* **WHAT THE TASK ASKS**: Below are some records. Copy every line in them that holds "License".
# # #
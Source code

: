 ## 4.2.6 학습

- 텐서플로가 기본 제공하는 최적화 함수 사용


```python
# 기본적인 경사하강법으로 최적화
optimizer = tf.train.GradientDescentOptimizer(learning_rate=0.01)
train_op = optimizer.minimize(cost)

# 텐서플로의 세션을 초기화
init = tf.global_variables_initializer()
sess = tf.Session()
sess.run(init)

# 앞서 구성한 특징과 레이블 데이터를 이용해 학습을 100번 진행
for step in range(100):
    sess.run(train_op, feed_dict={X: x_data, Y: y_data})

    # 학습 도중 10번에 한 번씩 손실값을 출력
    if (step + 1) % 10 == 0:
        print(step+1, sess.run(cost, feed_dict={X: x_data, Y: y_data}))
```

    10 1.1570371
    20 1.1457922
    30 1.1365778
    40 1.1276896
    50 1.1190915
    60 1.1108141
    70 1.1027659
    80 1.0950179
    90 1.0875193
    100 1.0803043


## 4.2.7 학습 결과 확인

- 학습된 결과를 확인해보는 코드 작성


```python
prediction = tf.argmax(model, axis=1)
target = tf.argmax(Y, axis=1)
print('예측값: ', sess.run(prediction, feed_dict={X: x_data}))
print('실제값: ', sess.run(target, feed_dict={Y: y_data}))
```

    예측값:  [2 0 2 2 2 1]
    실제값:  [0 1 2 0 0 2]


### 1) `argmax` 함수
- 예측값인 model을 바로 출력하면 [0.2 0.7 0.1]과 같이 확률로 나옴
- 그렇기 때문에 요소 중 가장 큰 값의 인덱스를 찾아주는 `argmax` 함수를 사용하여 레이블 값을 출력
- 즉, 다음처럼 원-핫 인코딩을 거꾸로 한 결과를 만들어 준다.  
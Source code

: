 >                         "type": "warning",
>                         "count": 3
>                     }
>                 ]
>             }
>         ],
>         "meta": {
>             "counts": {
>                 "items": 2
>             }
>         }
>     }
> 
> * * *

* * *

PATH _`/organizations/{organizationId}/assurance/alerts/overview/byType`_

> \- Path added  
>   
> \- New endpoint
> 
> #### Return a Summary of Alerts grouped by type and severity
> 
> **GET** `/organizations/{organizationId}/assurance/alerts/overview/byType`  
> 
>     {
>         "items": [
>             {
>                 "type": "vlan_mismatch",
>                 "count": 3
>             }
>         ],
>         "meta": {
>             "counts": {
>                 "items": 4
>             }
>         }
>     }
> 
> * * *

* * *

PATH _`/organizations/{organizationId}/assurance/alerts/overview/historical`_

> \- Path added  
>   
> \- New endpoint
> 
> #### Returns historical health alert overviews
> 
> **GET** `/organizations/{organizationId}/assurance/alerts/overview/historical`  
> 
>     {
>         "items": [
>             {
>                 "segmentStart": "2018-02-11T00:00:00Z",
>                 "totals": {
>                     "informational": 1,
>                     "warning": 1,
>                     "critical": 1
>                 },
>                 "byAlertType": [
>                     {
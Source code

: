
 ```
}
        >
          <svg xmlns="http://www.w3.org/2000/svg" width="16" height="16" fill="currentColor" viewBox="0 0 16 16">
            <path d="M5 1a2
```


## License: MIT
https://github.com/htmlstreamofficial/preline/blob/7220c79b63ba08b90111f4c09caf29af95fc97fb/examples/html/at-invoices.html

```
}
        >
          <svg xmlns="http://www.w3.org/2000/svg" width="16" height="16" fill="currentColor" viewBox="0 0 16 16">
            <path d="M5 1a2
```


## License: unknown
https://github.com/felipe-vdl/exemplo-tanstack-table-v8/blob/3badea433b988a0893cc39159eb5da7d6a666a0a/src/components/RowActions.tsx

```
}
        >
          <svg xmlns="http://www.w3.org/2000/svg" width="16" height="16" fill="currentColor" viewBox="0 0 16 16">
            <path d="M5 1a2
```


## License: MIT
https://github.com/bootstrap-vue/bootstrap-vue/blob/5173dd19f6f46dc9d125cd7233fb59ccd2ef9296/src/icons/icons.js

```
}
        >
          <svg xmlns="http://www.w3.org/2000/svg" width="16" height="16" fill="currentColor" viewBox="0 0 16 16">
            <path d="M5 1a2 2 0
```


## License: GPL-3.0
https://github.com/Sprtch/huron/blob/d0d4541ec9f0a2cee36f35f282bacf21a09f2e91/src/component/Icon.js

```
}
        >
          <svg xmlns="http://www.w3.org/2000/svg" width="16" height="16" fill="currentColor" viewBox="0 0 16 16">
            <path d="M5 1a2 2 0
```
# # #
* **RESULT FOR THIS EXERCISE**:
## License: MIT
## License: unknown
## License: MIT
## License: GPL-3.0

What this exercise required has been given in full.